**About this exercise:** Transcribe all of the entries below exactly. Leave out the pictures.

[Items from a data source]
Start of Block
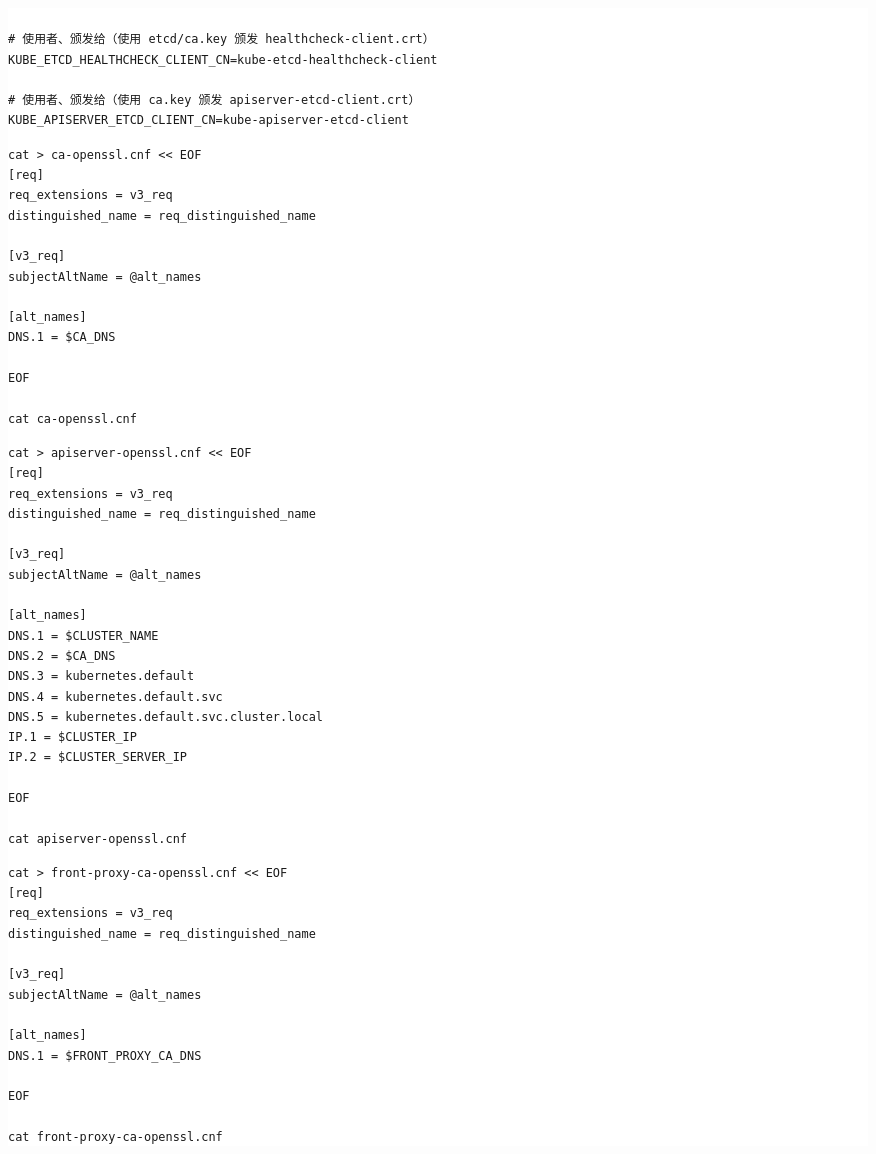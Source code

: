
 ```shell

# 使用者、颁发给（使用 etcd/ca.key 颁发 healthcheck-client.crt）
KUBE_ETCD_HEALTHCHECK_CLIENT_CN=kube-etcd-healthcheck-client

# 使用者、颁发给（使用 ca.key 颁发 apiserver-etcd-client.crt）
KUBE_APISERVER_ETCD_CLIENT_CN=kube-apiserver-etcd-client

```

```shell
cat > ca-openssl.cnf << EOF
[req]
req_extensions = v3_req
distinguished_name = req_distinguished_name

[v3_req]
subjectAltName = @alt_names

[alt_names]
DNS.1 = $CA_DNS

EOF

cat ca-openssl.cnf
```

```shell
cat > apiserver-openssl.cnf << EOF
[req]
req_extensions = v3_req
distinguished_name = req_distinguished_name

[v3_req]
subjectAltName = @alt_names

[alt_names]
DNS.1 = $CLUSTER_NAME
DNS.2 = $CA_DNS
DNS.3 = kubernetes.default
DNS.4 = kubernetes.default.svc
DNS.5 = kubernetes.default.svc.cluster.local
IP.1 = $CLUSTER_IP
IP.2 = $CLUSTER_SERVER_IP

EOF

cat apiserver-openssl.cnf
```

```shell
cat > front-proxy-ca-openssl.cnf << EOF
[req]
req_extensions = v3_req
distinguished_name = req_distinguished_name

[v3_req]
subjectAltName = @alt_names

[alt_names]
DNS.1 = $FRONT_PROXY_CA_DNS

EOF

cat front-proxy-ca-openssl.cnf
```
End of Block
**Exercise solution:**
Source code

:
 ```shell

# 使用者、颁发给（使用 etcd/ca.key 颁发 healthcheck-client.crt）
KUBE_ETCD_HEALTHCHECK_CLIENT_CN=kube-etcd-healthcheck-client

# 使用者、颁发给（使用 ca.key 颁发 apiserver-etcd-client.crt）
KUBE_APISERVER_ETCD_CLIENT_CN=kube-apiserver-etcd-client

```

```shell
cat > ca-openssl.cnf << EOF
[req]
req_extensions = v3_req
distinguished_name = req_distinguished_name

[v3_req]
subjectAltName = @alt_names

[alt_names]
DNS.1 = $CA_DNS

EOF

cat ca-openssl.cnf
```

```shell
cat > apiserver-openssl.cnf << EOF
[req]
req_extensions = v3_req
distinguished_name = req_distinguished_name

[v3_req]
subjectAltName = @alt_names

[alt_names]
DNS.1 = $CLUSTER_NAME
DNS.2 = $CA_DNS
DNS.3 = kubernetes.default
DNS.4 = kubernetes.default.svc
DNS.5 = kubernetes.default.svc.cluster.local
IP.1 = $CLUSTER_IP
IP.2 = $CLUSTER_SERVER_IP

EOF

cat apiserver-openssl.cnf
```

```shell
cat > front-proxy-ca-openssl.cnf << EOF
[req]
req_extensions = v3_req
distinguished_name = req_distinguished_name

[v3_req]
subjectAltName = @alt_names

[alt_names]
DNS.1 = $FRONT_PROXY_CA_DNS

EOF

cat front-proxy-ca-openssl.cnf
```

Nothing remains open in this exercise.